Required work -
Among the entries below, tally each line containing "provide"; respond with the total only.

Saved entries
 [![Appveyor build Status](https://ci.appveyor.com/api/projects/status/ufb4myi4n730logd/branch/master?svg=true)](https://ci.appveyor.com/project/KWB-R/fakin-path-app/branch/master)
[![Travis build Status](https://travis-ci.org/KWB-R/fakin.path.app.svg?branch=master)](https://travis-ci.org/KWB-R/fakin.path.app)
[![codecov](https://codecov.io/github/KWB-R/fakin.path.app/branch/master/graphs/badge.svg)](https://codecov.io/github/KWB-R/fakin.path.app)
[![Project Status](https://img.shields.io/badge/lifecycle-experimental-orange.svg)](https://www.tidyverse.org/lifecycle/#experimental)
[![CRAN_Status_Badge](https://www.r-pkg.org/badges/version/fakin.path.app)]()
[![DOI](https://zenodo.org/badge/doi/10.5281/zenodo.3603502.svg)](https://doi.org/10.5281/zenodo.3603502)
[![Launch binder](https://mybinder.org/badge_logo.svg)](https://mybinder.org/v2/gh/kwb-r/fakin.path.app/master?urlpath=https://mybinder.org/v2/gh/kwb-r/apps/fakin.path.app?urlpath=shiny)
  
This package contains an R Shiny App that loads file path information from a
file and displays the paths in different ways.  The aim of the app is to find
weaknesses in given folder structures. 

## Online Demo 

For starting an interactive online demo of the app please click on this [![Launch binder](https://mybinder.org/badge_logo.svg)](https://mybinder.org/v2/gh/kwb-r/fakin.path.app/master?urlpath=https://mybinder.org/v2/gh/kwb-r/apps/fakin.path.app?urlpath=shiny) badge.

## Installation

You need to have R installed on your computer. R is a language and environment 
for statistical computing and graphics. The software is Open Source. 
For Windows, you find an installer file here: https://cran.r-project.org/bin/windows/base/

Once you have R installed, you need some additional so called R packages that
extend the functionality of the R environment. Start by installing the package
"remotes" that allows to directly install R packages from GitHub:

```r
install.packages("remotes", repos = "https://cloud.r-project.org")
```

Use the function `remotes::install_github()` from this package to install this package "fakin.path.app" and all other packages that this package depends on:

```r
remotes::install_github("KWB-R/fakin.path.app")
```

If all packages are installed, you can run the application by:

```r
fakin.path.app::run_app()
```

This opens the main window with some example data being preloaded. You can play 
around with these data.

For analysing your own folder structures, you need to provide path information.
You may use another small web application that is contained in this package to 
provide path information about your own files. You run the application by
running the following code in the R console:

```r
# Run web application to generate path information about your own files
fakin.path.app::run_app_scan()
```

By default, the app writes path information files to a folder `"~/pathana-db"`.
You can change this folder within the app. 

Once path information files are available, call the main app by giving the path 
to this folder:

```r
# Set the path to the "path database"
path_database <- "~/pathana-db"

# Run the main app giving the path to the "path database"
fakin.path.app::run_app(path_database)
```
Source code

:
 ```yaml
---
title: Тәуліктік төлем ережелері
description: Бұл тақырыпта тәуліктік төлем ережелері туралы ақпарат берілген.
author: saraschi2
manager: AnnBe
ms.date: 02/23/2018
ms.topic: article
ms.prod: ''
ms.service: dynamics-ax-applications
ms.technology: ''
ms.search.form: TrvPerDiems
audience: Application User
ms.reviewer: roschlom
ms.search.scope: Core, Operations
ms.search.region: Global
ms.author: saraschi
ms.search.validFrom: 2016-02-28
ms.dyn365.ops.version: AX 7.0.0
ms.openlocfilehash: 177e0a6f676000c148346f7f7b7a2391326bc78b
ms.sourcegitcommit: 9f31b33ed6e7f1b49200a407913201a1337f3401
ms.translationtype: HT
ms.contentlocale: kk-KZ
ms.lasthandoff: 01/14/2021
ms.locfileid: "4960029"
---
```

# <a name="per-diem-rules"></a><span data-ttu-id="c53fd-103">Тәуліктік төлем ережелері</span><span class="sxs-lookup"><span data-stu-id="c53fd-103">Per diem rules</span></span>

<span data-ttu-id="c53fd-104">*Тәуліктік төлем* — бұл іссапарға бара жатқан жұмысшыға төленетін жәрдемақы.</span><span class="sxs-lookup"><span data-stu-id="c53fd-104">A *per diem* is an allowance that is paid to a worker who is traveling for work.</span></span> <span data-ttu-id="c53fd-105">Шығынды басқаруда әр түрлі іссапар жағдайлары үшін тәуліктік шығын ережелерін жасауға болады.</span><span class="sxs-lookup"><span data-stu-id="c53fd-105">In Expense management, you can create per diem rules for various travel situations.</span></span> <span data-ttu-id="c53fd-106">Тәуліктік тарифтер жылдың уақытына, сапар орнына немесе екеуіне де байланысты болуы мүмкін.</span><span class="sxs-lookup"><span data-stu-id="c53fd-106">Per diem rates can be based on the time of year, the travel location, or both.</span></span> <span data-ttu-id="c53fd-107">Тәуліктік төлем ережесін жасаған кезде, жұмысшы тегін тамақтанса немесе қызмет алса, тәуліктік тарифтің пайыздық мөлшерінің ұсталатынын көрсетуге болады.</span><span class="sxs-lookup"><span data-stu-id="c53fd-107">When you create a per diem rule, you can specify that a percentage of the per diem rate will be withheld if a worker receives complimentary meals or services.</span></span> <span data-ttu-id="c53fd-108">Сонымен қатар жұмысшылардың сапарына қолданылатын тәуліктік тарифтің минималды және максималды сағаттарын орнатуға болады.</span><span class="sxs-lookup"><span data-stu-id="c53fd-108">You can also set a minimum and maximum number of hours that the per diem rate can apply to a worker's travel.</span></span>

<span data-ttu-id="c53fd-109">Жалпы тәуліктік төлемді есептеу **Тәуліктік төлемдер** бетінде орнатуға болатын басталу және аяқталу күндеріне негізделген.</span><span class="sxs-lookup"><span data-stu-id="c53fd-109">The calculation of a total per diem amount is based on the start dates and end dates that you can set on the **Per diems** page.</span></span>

Result of this exercise -
2